We will work with faith groups to enable more faith schools

So that’s a bit of a worry. Of course it doesn’t say whether they’ll be spending public money on these schools. Hopefully this won’t mean more religious-run academies where children are taught that the Earth is 6,000 years old.

Finally, I stepped back and tried to find out what the programme had to say about levels of science and research funding. And at that point, I had a bit of a surprise. Take a look at the list of high-level categories listed on the right hand side of the web site. Do you notice any obvious omissions? Look carefully now.

There is no category that obviously covers science. I downloaded the PDF version of the document and searched for the word “science” thinking that I must have missed something obvious. The word appears in the document twice. The section on the environment says:

As part of a package of measures, we will introduce a carefully managed and science-led policy of badger control in areas with high and persistent levels of bovine tuberculosis.

And then the section on schools says:

We will seek to attract more top science and maths graduates to be teachers.
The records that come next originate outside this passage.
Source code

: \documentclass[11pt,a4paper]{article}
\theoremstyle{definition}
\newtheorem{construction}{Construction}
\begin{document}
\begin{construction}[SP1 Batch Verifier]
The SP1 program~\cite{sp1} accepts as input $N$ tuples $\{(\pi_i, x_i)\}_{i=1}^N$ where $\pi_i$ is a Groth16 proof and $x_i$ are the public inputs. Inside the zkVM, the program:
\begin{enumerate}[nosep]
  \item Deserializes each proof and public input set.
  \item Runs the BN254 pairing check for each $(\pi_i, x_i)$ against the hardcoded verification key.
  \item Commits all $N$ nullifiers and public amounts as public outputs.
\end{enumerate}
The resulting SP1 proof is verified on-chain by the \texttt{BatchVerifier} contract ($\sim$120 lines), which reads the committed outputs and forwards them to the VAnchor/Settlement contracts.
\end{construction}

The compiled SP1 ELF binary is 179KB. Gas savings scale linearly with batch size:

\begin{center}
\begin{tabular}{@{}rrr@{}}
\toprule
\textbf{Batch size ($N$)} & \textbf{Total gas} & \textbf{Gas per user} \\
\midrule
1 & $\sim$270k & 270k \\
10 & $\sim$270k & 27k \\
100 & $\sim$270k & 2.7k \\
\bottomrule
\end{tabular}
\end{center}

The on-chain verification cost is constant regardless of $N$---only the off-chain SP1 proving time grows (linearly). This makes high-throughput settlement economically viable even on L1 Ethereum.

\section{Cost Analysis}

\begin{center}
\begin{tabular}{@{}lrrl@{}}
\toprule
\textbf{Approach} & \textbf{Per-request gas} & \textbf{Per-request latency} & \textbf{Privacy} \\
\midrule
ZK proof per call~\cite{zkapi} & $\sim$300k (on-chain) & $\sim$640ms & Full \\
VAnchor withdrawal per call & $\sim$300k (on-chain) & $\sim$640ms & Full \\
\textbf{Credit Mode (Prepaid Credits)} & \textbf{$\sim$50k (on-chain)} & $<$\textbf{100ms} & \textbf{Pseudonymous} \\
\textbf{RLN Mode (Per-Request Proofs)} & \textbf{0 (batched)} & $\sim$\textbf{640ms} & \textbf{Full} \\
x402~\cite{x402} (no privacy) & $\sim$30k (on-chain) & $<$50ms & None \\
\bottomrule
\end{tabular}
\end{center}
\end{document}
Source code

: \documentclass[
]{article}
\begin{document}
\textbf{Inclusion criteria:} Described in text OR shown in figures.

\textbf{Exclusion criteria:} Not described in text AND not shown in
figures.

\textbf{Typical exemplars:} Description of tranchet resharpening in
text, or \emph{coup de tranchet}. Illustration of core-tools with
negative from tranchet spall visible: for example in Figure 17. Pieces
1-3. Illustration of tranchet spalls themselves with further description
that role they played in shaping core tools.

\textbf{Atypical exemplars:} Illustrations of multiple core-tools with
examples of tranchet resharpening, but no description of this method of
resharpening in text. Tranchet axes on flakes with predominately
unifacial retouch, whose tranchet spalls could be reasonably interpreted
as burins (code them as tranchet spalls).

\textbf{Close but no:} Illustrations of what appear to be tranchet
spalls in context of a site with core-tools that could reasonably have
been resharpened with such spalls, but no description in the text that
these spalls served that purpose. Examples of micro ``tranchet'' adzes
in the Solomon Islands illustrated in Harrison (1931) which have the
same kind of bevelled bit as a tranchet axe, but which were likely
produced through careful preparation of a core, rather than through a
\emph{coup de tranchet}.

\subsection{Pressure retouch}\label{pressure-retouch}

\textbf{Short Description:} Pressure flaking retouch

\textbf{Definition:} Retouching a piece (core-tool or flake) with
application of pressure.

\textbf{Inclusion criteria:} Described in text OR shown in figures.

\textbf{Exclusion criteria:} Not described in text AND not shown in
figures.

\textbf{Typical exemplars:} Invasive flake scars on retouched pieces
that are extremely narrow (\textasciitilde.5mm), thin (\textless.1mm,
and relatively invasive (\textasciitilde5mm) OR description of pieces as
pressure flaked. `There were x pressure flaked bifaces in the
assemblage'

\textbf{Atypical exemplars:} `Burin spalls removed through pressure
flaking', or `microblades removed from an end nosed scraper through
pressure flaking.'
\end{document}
Searching for the word “research” fares a little better (four mentions) but they’re still rather specific and give no useful information on how the government feels about science and research spending in general. I find it astonishing that a document like this can find space to talk about badger control and completely avoid the bigger issues. Where is the commitment to levels of spending on science? Where is the discussion of the importance of science-led policy-making?

All in all, this document gives me no comfort at all. I strongly suspect that we’re heading for a rather irrational five years. I really hope I’m proved wrong.